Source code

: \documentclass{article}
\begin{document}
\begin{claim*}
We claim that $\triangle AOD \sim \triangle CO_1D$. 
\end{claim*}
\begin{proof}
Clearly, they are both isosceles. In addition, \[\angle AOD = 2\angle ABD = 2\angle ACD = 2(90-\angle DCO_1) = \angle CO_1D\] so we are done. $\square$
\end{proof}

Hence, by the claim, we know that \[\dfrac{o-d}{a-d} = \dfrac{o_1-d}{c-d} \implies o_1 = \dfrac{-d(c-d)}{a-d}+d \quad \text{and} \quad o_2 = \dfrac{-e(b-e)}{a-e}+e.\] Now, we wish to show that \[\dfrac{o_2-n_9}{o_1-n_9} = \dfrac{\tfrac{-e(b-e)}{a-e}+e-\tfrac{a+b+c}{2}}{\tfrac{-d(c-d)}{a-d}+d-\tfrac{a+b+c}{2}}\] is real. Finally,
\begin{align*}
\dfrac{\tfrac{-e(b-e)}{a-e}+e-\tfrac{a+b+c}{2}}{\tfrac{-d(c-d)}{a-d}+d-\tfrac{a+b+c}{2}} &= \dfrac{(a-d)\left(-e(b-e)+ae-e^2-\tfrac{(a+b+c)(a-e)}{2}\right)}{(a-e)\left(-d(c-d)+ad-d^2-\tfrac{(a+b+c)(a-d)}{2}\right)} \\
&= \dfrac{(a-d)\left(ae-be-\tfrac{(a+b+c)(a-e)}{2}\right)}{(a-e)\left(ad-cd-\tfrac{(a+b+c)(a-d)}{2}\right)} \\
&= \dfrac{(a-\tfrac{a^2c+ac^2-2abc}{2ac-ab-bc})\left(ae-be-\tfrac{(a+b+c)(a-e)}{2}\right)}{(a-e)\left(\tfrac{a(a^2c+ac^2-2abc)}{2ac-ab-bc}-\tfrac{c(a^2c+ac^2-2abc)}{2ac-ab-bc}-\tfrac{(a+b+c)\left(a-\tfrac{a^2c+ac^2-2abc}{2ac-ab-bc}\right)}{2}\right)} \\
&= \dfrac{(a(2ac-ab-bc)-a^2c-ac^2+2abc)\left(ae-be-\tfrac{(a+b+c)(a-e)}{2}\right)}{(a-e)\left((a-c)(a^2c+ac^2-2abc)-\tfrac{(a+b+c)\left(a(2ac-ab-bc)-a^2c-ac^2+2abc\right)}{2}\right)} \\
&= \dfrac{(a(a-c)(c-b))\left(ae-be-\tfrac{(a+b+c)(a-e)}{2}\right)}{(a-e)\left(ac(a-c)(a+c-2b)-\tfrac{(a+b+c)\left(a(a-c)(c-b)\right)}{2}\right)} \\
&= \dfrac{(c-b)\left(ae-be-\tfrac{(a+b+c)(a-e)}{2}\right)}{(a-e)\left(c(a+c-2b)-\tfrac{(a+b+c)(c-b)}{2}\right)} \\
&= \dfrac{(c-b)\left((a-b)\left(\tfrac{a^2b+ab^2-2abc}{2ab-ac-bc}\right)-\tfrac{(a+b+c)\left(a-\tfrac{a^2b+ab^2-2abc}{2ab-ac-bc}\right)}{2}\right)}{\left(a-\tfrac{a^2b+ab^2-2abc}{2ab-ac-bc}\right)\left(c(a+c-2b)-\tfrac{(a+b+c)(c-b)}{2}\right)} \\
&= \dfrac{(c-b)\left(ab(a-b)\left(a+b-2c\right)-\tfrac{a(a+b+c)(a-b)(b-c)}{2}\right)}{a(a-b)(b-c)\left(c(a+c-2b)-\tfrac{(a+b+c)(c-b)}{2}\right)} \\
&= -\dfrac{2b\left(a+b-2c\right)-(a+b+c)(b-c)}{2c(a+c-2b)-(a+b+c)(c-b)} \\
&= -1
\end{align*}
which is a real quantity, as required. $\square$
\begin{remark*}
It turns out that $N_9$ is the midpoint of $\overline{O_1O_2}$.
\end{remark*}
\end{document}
———
What you need to do: The output is every entry, printed exactly as it reads.

Result below:
Source code

: \documentclass{article}
\begin{document}
\begin{claim*}
We claim that $\triangle AOD \sim \triangle CO_1D$. 
\end{claim*}
\begin{proof}
Clearly, they are both isosceles. In addition, \[\angle AOD = 2\angle ABD = 2\angle ACD = 2(90-\angle DCO_1) = \angle CO_1D\] so we are done. $\square$
\end{proof}

Hence, by the claim, we know that \[\dfrac{o-d}{a-d} = \dfrac{o_1-d}{c-d} \implies o_1 = \dfrac{-d(c-d)}{a-d}+d \quad \text{and} \quad o_2 = \dfrac{-e(b-e)}{a-e}+e.\] Now, we wish to show that \[\dfrac{o_2-n_9}{o_1-n_9} = \dfrac{\tfrac{-e(b-e)}{a-e}+e-\tfrac{a+b+c}{2}}{\tfrac{-d(c-d)}{a-d}+d-\tfrac{a+b+c}{2}}\] is real. Finally,
\begin{align*}
\dfrac{\tfrac{-e(b-e)}{a-e}+e-\tfrac{a+b+c}{2}}{\tfrac{-d(c-d)}{a-d}+d-\tfrac{a+b+c}{2}} &= \dfrac{(a-d)\left(-e(b-e)+ae-e^2-\tfrac{(a+b+c)(a-e)}{2}\right)}{(a-e)\left(-d(c-d)+ad-d^2-\tfrac{(a+b+c)(a-d)}{2}\right)} \\
&= \dfrac{(a-d)\left(ae-be-\tfrac{(a+b+c)(a-e)}{2}\right)}{(a-e)\left(ad-cd-\tfrac{(a+b+c)(a-d)}{2}\right)} \\
&= \dfrac{(a-\tfrac{a^2c+ac^2-2abc}{2ac-ab-bc})\left(ae-be-\tfrac{(a+b+c)(a-e)}{2}\right)}{(a-e)\left(\tfrac{a(a^2c+ac^2-2abc)}{2ac-ab-bc}-\tfrac{c(a^2c+ac^2-2abc)}{2ac-ab-bc}-\tfrac{(a+b+c)\left(a-\tfrac{a^2c+ac^2-2abc}{2ac-ab-bc}\right)}{2}\right)} \\
&= \dfrac{(a(2ac-ab-bc)-a^2c-ac^2+2abc)\left(ae-be-\tfrac{(a+b+c)(a-e)}{2}\right)}{(a-e)\left((a-c)(a^2c+ac^2-2abc)-\tfrac{(a+b+c)\left(a(2ac-ab-bc)-a^2c-ac^2+2abc\right)}{2}\right)} \\
&= \dfrac{(a(a-c)(c-b))\left(ae-be-\tfrac{(a+b+c)(a-e)}{2}\right)}{(a-e)\left(ac(a-c)(a+c-2b)-\tfrac{(a+b+c)\left(a(a-c)(c-b)\right)}{2}\right)} \\
&= \dfrac{(c-b)\left(ae-be-\tfrac{(a+b+c)(a-e)}{2}\right)}{(a-e)\left(c(a+c-2b)-\tfrac{(a+b+c)(c-b)}{2}\right)} \\
&= \dfrac{(c-b)\left((a-b)\left(\tfrac{a^2b+ab^2-2abc}{2ab-ac-bc}\right)-\tfrac{(a+b+c)\left(a-\tfrac{a^2b+ab^2-2abc}{2ab-ac-bc}\right)}{2}\right)}{\left(a-\tfrac{a^2b+ab^2-2abc}{2ab-ac-bc}\right)\left(c(a+c-2b)-\tfrac{(a+b+c)(c-b)}{2}\right)} \\
&= \dfrac{(c-b)\left(ab(a-b)\left(a+b-2c\right)-\tfrac{a(a+b+c)(a-b)(b-c)}{2}\right)}{a(a-b)(b-c)\left(c(a+c-2b)-\tfrac{(a+b+c)(c-b)}{2}\right)} \\
&= -\dfrac{2b\left(a+b-2c\right)-(a+b+c)(b-c)}{2c(a+c-2b)-(a+b+c)(c-b)} \\
&= -1
\end{align*}
which is a real quantity, as required. $\square$
\begin{remark*}
It turns out that $N_9$ is the midpoint of $\overline{O_1O_2}$.
\end{remark*}
\end{document}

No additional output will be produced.